=== Instructions to follow ===
The records that follow must be repeated exactly, minus the images.

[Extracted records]
# # #

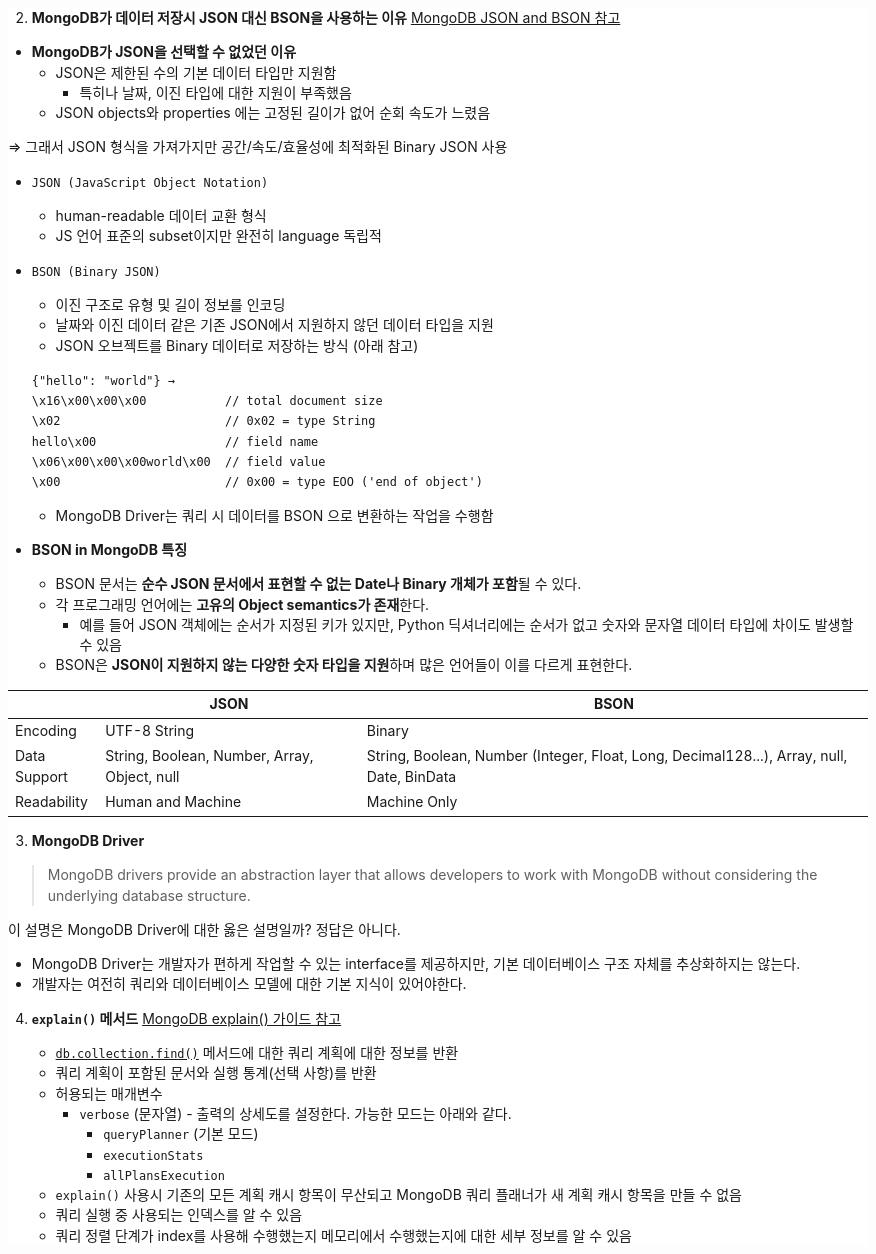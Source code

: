 2. **MongoDB가 데이터 저장시 JSON 대신 BSON을 사용하는 이유**
[MongoDB JSON and BSON 참고](https://www.mongodb.com/resources/basics/json-and-bson)

- **MongoDB가 JSON을 선택할 수 없었던 이유**
    - JSON은 제한된 수의 기본 데이터 타입만 지원함
        - 특히나 날짜, 이진 타입에 대한 지원이 부족했음
    - JSON objects와 properties 에는 고정된 길이가 없어 순회 속도가 느렸음

⇒ 그래서 JSON 형식을 가져가지만 공간/속도/효율성에 최적화된 Binary JSON 사용

- `JSON (JavaScript Object Notation)`
    - human-readable 데이터 교환 형식
    - JS 언어 표준의 subset이지만 완전히 language 독립적
- `BSON (Binary JSON)`
    - 이진 구조로 유형 및 길이 정보를 인코딩
    - 날짜와 이진 데이터 같은 기존 JSON에서 지원하지 않던 데이터 타입을 지원
    - JSON 오브젝트를 Binary 데이터로 저장하는 방식 (아래 참고)
    
    ```tsx
    {"hello": "world"} →
    \x16\x00\x00\x00           // total document size
    \x02                       // 0x02 = type String
    hello\x00                  // field name
    \x06\x00\x00\x00world\x00  // field value
    \x00                       // 0x00 = type EOO ('end of object')
    ```
    
    - MongoDB Driver는 쿼리 시 데이터를 BSON 으로 변환하는 작업을 수행함
- **BSON in MongoDB 특징**
    - BSON 문서는 **순수 JSON 문서에서 표현할 수 없는 Date나 Binary 개체가 포함**될 수 있다.
    - 각 프로그래밍 언어에는 **고유의 Object semantics가 존재**한다.
        - 예를 들어 JSON 객체에는 순서가 지정된 키가 있지만, Python 딕셔너리에는 순서가 없고 숫자와 문자열 데이터 타입에 차이도 발생할 수 있음
    - BSON은 **JSON이 지원하지 않는 다양한 숫자 타입을 지원**하며 많은 언어들이 이를 다르게 표현한다.

|  | JSON | BSON |
| --- | --- | --- |
| Encoding | UTF-8 String | Binary |
| Data Support | String, Boolean, Number, Array, Object, null | String, Boolean, Number (Integer, Float, Long, Decimal128...), Array, null, Date, BinData |
| Readability | Human and Machine | Machine Only |

3. **MongoDB Driver**
> MongoDB drivers provide an abstraction layer that allows developers to work with MongoDB without considering the underlying database structure.

이 설명은 MongoDB Driver에 대한 옳은 설명일까?
정답은 아니다.
- MongoDB Driver는 개발자가 편하게 작업할 수 있는 interface를 제공하지만, 기본 데이터베이스 구조 자체를 추상화하지는 않는다.
- 개발자는 여전히 쿼리와 데이터베이스 모델에 대한 기본 지식이 있어야한다.

4. **`explain()` 메서드**
[MongoDB explain() 가이드 참고](https://www.mongodb.com/ko-kr/docs/manual/reference/method/cursor.explain/)

    - [`db.collection.find()`](https://www.mongodb.com/ko-kr/docs/manual/reference/method/db.collection.find/#mongodb-method-db.collection.find) 메서드에 대한 쿼리 계획에 대한 정보를 반환
    - 쿼리 계획이 포함된 문서와 실행 통계(선택 사항)를 반환
    - 허용되는 매개변수
        - `verbose` (문자열) - 출력의 상세도를 설정한다. 가능한 모드는 아래와 같다.
            - `queryPlanner` (기본 모드)
            - `executionStats`
            - `allPlansExecution`
    - `explain()` 사용시 기존의 모든 계획 캐시 항목이 무산되고 MongoDB 쿼리 플래너가 새 계획 캐시 항목을 만들 수 없음
    - 쿼리 실행 중 사용되는 인덱스를 알 수 있음
    - 쿼리 정렬 단계가 index를 사용해 수행했는지 메모리에서 수행했는지에 대한 세부 정보를 알 수 있음
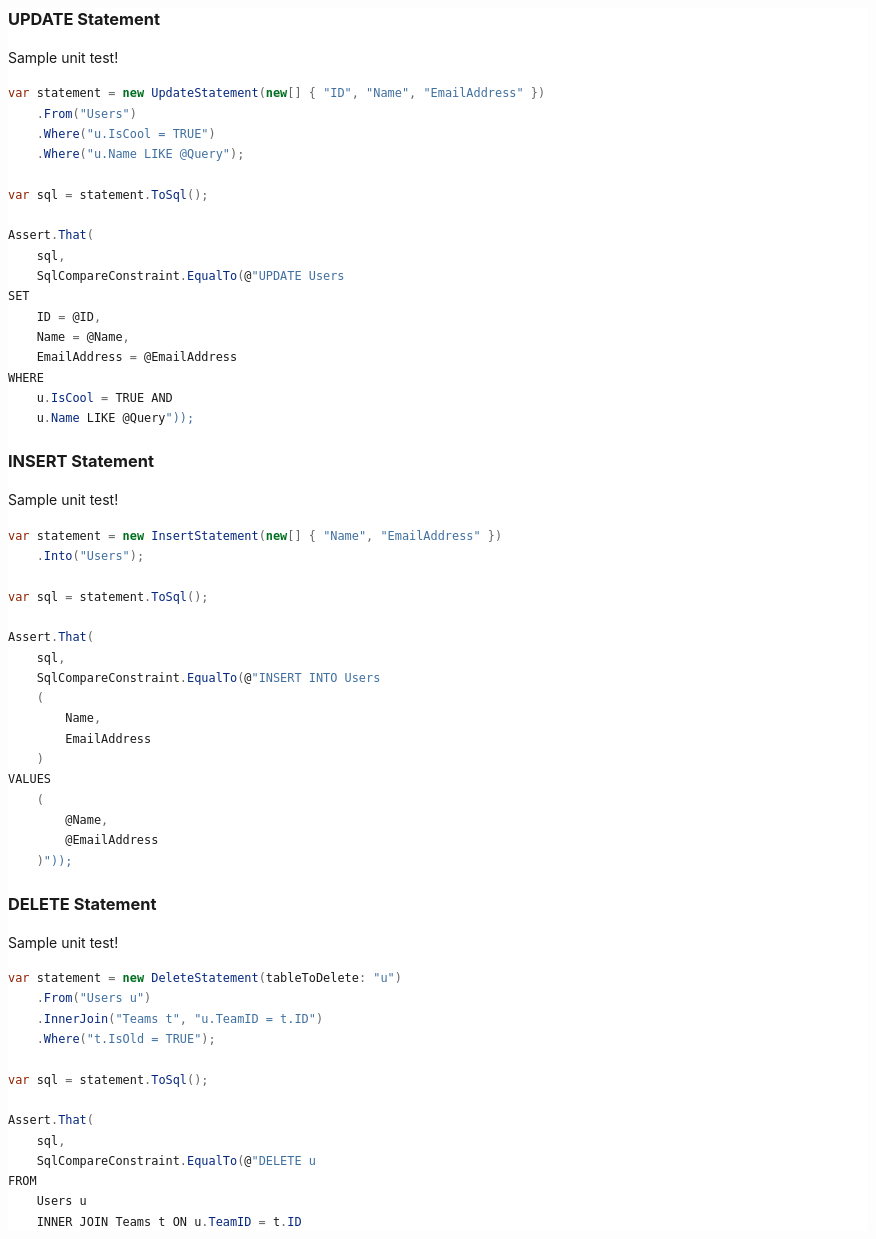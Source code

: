 ### UPDATE Statement

Sample unit test!

```csharp
var statement = new UpdateStatement(new[] { "ID", "Name", "EmailAddress" })
    .From("Users")
    .Where("u.IsCool = TRUE")
    .Where("u.Name LIKE @Query");

var sql = statement.ToSql();

Assert.That(
    sql,
    SqlCompareConstraint.EqualTo(@"UPDATE Users
SET
    ID = @ID,
    Name = @Name,
    EmailAddress = @EmailAddress
WHERE
    u.IsCool = TRUE AND
    u.Name LIKE @Query"));
```

### INSERT Statement

Sample unit test!

```csharp
var statement = new InsertStatement(new[] { "Name", "EmailAddress" })
    .Into("Users");

var sql = statement.ToSql();

Assert.That(
    sql,
    SqlCompareConstraint.EqualTo(@"INSERT INTO Users
    (
        Name,
        EmailAddress
    )
VALUES
    (
        @Name,
        @EmailAddress
    )"));
```

### DELETE Statement

Sample unit test!

```csharp
var statement = new DeleteStatement(tableToDelete: "u")
    .From("Users u")
    .InnerJoin("Teams t", "u.TeamID = t.ID")
    .Where("t.IsOld = TRUE");

var sql = statement.ToSql();

Assert.That(
    sql,
    SqlCompareConstraint.EqualTo(@"DELETE u
FROM
    Users u
    INNER JOIN Teams t ON u.TeamID = t.ID
```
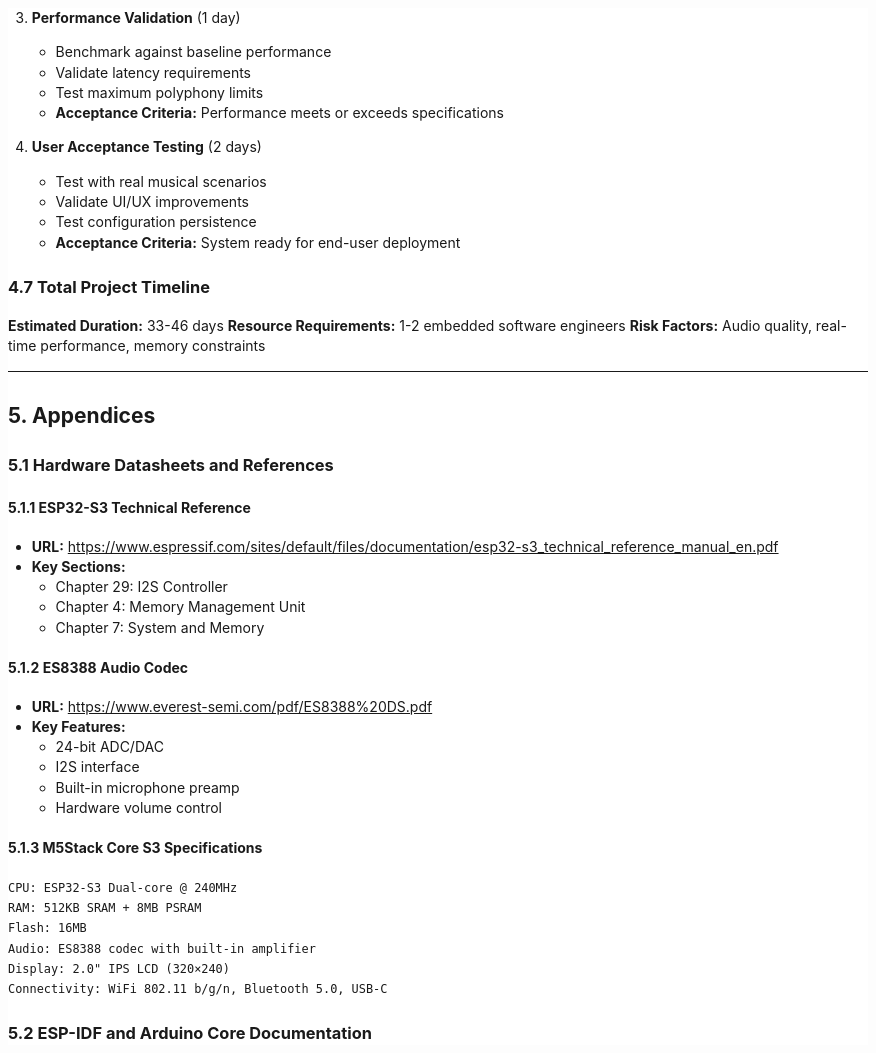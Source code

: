 3. **Performance Validation** (1 day)
   - Benchmark against baseline performance
   - Validate latency requirements
   - Test maximum polyphony limits
   - **Acceptance Criteria:** Performance meets or exceeds specifications

4. **User Acceptance Testing** (2 days)
   - Test with real musical scenarios
   - Validate UI/UX improvements
   - Test configuration persistence
   - **Acceptance Criteria:** System ready for end-user deployment

### 4.7 Total Project Timeline
**Estimated Duration:** 33-46 days
**Resource Requirements:** 1-2 embedded software engineers
**Risk Factors:** Audio quality, real-time performance, memory constraints

---

## 5. Appendices

### 5.1 Hardware Datasheets and References

#### 5.1.1 ESP32-S3 Technical Reference
- **URL:** https://www.espressif.com/sites/default/files/documentation/esp32-s3_technical_reference_manual_en.pdf
- **Key Sections:**
  - Chapter 29: I2S Controller
  - Chapter 4: Memory Management Unit
  - Chapter 7: System and Memory

#### 5.1.2 ES8388 Audio Codec
- **URL:** https://www.everest-semi.com/pdf/ES8388%20DS.pdf
- **Key Features:**
  - 24-bit ADC/DAC
  - I2S interface
  - Built-in microphone preamp
  - Hardware volume control

#### 5.1.3 M5Stack Core S3 Specifications
```
CPU: ESP32-S3 Dual-core @ 240MHz
RAM: 512KB SRAM + 8MB PSRAM
Flash: 16MB
Audio: ES8388 codec with built-in amplifier
Display: 2.0" IPS LCD (320×240)
Connectivity: WiFi 802.11 b/g/n, Bluetooth 5.0, USB-C
```

### 5.2 ESP-IDF and Arduino Core Documentation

# # #

=== Answer to the exercise ===
Source code

: 2. **MongoDB가 데이터 저장시 JSON 대신 BSON을 사용하는 이유**
[MongoDB JSON and BSON 참고](https://www.mongodb.com/resources/basics/json-and-bson)

- **MongoDB가 JSON을 선택할 수 없었던 이유**
    - JSON은 제한된 수의 기본 데이터 타입만 지원함
        - 특히나 날짜, 이진 타입에 대한 지원이 부족했음
    - JSON objects와 properties 에는 고정된 길이가 없어 순회 속도가 느렸음

⇒ 그래서 JSON 형식을 가져가지만 공간/속도/효율성에 최적화된 Binary JSON 사용

- `JSON (JavaScript Object Notation)`
    - human-readable 데이터 교환 형식
    - JS 언어 표준의 subset이지만 완전히 language 독립적
- `BSON (Binary JSON)`
    - 이진 구조로 유형 및 길이 정보를 인코딩
    - 날짜와 이진 데이터 같은 기존 JSON에서 지원하지 않던 데이터 타입을 지원
    - JSON 오브젝트를 Binary 데이터로 저장하는 방식 (아래 참고)
    
    ```tsx
    {"hello": "world"} →
    \x16\x00\x00\x00           // total document size
    \x02                       // 0x02 = type String
    hello\x00                  // field name
    \x06\x00\x00\x00world\x00  // field value
    \x00                       // 0x00 = type EOO ('end of object')
    ```
    
    - MongoDB Driver는 쿼리 시 데이터를 BSON 으로 변환하는 작업을 수행함
- **BSON in MongoDB 특징**
    - BSON 문서는 **순수 JSON 문서에서 표현할 수 없는 Date나 Binary 개체가 포함**될 수 있다.
    - 각 프로그래밍 언어에는 **고유의 Object semantics가 존재**한다.
        - 예를 들어 JSON 객체에는 순서가 지정된 키가 있지만, Python 딕셔너리에는 순서가 없고 숫자와 문자열 데이터 타입에 차이도 발생할 수 있음
    - BSON은 **JSON이 지원하지 않는 다양한 숫자 타입을 지원**하며 많은 언어들이 이를 다르게 표현한다.

|  | JSON | BSON |
| --- | --- | --- |
| Encoding | UTF-8 String | Binary |
| Data Support | String, Boolean, Number, Array, Object, null | String, Boolean, Number (Integer, Float, Long, Decimal128...), Array, null, Date, BinData |
| Readability | Human and Machine | Machine Only |

3. **MongoDB Driver**
> MongoDB drivers provide an abstraction layer that allows developers to work with MongoDB without considering the underlying database structure.

이 설명은 MongoDB Driver에 대한 옳은 설명일까?
정답은 아니다.
- MongoDB Driver는 개발자가 편하게 작업할 수 있는 interface를 제공하지만, 기본 데이터베이스 구조 자체를 추상화하지는 않는다.
- 개발자는 여전히 쿼리와 데이터베이스 모델에 대한 기본 지식이 있어야한다.

4. **`explain()` 메서드**
[MongoDB explain() 가이드 참고](https://www.mongodb.com/ko-kr/docs/manual/reference/method/cursor.explain/)

    - [`db.collection.find()`](https://www.mongodb.com/ko-kr/docs/manual/reference/method/db.collection.find/#mongodb-method-db.collection.find) 메서드에 대한 쿼리 계획에 대한 정보를 반환
    - 쿼리 계획이 포함된 문서와 실행 통계(선택 사항)를 반환
    - 허용되는 매개변수
        - `verbose` (문자열) - 출력의 상세도를 설정한다. 가능한 모드는 아래와 같다.
            - `queryPlanner` (기본 모드)
            - `executionStats`
            - `allPlansExecution`
    - `explain()` 사용시 기존의 모든 계획 캐시 항목이 무산되고 MongoDB 쿼리 플래너가 새 계획 캐시 항목을 만들 수 없음
    - 쿼리 실행 중 사용되는 인덱스를 알 수 있음
    - 쿼리 정렬 단계가 index를 사용해 수행했는지 메모리에서 수행했는지에 대한 세부 정보를 알 수 있음
Source code

: ### UPDATE Statement

Sample unit test!

```csharp
var statement = new UpdateStatement(new[] { "ID", "Name", "EmailAddress" })
    .From("Users")
    .Where("u.IsCool = TRUE")
    .Where("u.Name LIKE @Query");

var sql = statement.ToSql();

Assert.That(
    sql,
    SqlCompareConstraint.EqualTo(@"UPDATE Users
SET
    ID = @ID,
    Name = @Name,
    EmailAddress = @EmailAddress
WHERE
    u.IsCool = TRUE AND
    u.Name LIKE @Query"));
```

### INSERT Statement

Sample unit test!

```csharp
var statement = new InsertStatement(new[] { "Name", "EmailAddress" })
    .Into("Users");

var sql = statement.ToSql();

Assert.That(
    sql,
    SqlCompareConstraint.EqualTo(@"INSERT INTO Users
    (
        Name,
        EmailAddress
    )
VALUES
    (
        @Name,
        @EmailAddress
    )"));
```

### DELETE Statement

Sample unit test!

```csharp
var statement = new DeleteStatement(tableToDelete: "u")
    .From("Users u")
    .InnerJoin("Teams t", "u.TeamID = t.ID")
    .Where("t.IsOld = TRUE");

var sql = statement.ToSql();

Assert.That(
    sql,
    SqlCompareConstraint.EqualTo(@"DELETE u
FROM
    Users u
    INNER JOIN Teams t ON u.TeamID = t.ID
```
Source code

: 3. **Performance Validation** (1 day)
   - Benchmark against baseline performance
   - Validate latency requirements
   - Test maximum polyphony limits
   - **Acceptance Criteria:** Performance meets or exceeds specifications

4. **User Acceptance Testing** (2 days)
   - Test with real musical scenarios
   - Validate UI/UX improvements
   - Test configuration persistence
   - **Acceptance Criteria:** System ready for end-user deployment

### 4.7 Total Project Timeline
**Estimated Duration:** 33-46 days
**Resource Requirements:** 1-2 embedded software engineers
**Risk Factors:** Audio quality, real-time performance, memory constraints

---

## 5. Appendices

### 5.1 Hardware Datasheets and References

#### 5.1.1 ESP32-S3 Technical Reference
- **URL:** https://www.espressif.com/sites/default/files/documentation/esp32-s3_technical_reference_manual_en.pdf
- **Key Sections:**
  - Chapter 29: I2S Controller
  - Chapter 4: Memory Management Unit
  - Chapter 7: System and Memory

#### 5.1.2 ES8388 Audio Codec
- **URL:** https://www.everest-semi.com/pdf/ES8388%20DS.pdf
- **Key Features:**
  - 24-bit ADC/DAC
  - I2S interface
  - Built-in microphone preamp
  - Hardware volume control

#### 5.1.3 M5Stack Core S3 Specifications
```
CPU: ESP32-S3 Dual-core @ 240MHz
RAM: 512KB SRAM + 8MB PSRAM
Flash: 16MB
Audio: ES8388 codec with built-in amplifier
Display: 2.0" IPS LCD (320×240)
Connectivity: WiFi 802.11 b/g/n, Bluetooth 5.0, USB-C
```

### 5.2 ESP-IDF and Arduino Core Documentation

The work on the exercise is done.